◆ **To do**
The lines to reproduce from the material below are those from the one containing "In the last" through the one containing "The scope will", both included; write them out exactly and add nothing.

********************

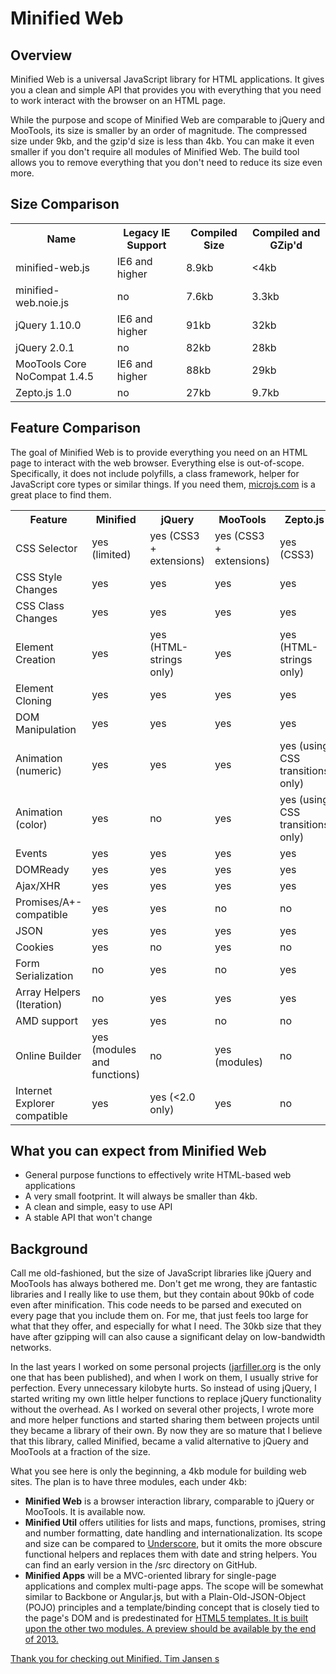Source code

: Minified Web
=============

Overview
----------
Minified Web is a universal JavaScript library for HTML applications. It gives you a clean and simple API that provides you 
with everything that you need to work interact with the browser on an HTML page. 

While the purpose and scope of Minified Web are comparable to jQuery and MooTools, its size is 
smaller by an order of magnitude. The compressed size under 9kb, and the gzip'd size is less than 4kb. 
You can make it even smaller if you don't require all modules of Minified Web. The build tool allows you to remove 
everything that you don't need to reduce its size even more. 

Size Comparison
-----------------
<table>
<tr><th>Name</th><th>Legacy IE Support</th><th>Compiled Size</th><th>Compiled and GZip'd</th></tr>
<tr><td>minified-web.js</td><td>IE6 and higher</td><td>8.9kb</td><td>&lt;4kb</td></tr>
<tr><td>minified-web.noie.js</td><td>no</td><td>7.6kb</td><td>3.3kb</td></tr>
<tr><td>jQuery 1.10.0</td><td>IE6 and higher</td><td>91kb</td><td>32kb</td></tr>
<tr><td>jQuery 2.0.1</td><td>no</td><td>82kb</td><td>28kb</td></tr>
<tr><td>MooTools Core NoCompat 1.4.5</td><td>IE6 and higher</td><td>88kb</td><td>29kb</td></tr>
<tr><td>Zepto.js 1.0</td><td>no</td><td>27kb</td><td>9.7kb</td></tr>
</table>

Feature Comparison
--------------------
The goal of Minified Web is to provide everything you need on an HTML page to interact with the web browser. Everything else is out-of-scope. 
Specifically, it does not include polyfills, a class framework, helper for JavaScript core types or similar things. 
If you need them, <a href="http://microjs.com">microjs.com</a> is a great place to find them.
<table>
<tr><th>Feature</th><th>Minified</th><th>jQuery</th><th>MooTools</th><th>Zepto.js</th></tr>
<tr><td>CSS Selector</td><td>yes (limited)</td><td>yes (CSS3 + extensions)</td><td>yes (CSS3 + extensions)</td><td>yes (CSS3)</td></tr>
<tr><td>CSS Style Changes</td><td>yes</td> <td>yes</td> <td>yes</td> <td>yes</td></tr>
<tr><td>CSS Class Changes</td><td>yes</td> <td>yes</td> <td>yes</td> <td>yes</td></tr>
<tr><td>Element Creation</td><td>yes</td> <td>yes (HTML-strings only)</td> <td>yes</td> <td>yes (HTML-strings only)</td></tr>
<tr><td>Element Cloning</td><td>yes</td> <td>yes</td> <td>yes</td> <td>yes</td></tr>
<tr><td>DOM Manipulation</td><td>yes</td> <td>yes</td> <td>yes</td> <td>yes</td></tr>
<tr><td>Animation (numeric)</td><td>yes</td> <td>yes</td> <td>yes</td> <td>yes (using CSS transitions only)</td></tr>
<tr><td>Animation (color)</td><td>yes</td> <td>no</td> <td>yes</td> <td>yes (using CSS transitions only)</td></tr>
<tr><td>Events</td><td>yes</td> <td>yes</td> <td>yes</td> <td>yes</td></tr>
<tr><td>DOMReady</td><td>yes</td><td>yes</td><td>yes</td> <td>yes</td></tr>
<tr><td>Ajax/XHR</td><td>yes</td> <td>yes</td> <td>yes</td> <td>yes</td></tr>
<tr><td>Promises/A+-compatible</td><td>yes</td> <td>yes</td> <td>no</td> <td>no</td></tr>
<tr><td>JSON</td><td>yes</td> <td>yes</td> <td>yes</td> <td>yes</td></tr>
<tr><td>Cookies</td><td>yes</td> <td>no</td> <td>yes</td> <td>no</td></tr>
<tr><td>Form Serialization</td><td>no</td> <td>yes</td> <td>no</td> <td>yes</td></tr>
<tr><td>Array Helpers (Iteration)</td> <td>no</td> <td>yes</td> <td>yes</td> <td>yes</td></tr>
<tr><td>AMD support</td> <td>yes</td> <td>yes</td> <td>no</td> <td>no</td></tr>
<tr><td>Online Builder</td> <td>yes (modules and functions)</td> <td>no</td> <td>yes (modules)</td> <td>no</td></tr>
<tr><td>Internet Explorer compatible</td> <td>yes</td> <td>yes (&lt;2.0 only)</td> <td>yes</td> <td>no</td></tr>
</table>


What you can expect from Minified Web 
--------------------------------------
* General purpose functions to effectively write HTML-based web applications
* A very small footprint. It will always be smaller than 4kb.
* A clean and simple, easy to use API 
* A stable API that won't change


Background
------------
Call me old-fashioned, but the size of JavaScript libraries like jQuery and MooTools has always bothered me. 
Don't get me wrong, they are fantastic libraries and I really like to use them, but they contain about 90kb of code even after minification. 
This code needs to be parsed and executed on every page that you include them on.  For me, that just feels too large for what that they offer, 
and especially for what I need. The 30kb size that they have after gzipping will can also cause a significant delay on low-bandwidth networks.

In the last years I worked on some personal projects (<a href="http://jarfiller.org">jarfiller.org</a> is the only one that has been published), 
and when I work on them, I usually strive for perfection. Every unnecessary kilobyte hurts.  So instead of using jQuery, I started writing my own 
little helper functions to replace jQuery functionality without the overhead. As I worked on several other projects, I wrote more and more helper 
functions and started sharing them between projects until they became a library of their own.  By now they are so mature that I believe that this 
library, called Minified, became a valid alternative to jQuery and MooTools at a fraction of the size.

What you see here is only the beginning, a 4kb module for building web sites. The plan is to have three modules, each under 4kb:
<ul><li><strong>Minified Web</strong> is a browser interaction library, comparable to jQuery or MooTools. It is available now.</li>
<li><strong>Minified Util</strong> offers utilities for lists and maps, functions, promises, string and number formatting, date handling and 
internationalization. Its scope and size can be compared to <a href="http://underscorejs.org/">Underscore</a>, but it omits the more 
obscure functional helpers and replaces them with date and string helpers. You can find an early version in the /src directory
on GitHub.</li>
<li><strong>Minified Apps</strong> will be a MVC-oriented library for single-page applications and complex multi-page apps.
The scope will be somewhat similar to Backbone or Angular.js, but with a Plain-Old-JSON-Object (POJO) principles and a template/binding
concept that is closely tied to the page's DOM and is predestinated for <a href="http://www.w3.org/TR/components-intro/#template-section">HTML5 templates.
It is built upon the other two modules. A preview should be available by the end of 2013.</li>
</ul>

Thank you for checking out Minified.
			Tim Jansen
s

********************

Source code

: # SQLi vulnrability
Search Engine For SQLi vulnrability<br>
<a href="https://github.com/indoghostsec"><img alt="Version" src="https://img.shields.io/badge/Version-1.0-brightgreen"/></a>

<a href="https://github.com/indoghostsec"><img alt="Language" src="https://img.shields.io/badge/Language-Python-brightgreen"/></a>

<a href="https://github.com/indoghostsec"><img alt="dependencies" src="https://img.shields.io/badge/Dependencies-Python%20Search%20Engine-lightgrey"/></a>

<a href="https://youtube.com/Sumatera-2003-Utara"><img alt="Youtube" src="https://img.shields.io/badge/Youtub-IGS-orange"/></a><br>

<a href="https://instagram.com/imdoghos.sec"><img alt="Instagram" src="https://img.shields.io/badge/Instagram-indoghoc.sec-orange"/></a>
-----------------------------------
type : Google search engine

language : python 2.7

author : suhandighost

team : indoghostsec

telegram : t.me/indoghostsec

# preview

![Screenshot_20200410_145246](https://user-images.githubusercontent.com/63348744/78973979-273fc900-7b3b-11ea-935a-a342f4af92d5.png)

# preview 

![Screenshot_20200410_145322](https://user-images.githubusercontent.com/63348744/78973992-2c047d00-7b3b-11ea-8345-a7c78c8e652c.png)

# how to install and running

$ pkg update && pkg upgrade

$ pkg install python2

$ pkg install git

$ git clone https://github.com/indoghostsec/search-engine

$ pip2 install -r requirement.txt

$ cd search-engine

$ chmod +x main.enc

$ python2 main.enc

********************

◆ **Problem solution**
In the last years I worked on some personal projects (<a href="http://jarfiller.org">jarfiller.org</a> is the only one that has been published), 
and when I work on them, I usually strive for perfection. Every unnecessary kilobyte hurts.  So instead of using jQuery, I started writing my own 
little helper functions to replace jQuery functionality without the overhead. As I worked on several other projects, I wrote more and more helper 
functions and started sharing them between projects until they became a library of their own.  By now they are so mature that I believe that this 
library, called Minified, became a valid alternative to jQuery and MooTools at a fraction of the size.

What you see here is only the beginning, a 4kb module for building web sites. The plan is to have three modules, each under 4kb:
<ul><li><strong>Minified Web</strong> is a browser interaction library, comparable to jQuery or MooTools. It is available now.</li>
<li><strong>Minified Util</strong> offers utilities for lists and maps, functions, promises, string and number formatting, date handling and 
internationalization. Its scope and size can be compared to <a href="http://underscorejs.org/">Underscore</a>, but it omits the more 
obscure functional helpers and replaces them with date and string helpers. You can find an early version in the /src directory
on GitHub.</li>
<li><strong>Minified Apps</strong> will be a MVC-oriented library for single-page applications and complex multi-page apps.
The scope will be somewhat similar to Backbone or Angular.js, but with a Plain-Old-JSON-Object (POJO) principles and a template/binding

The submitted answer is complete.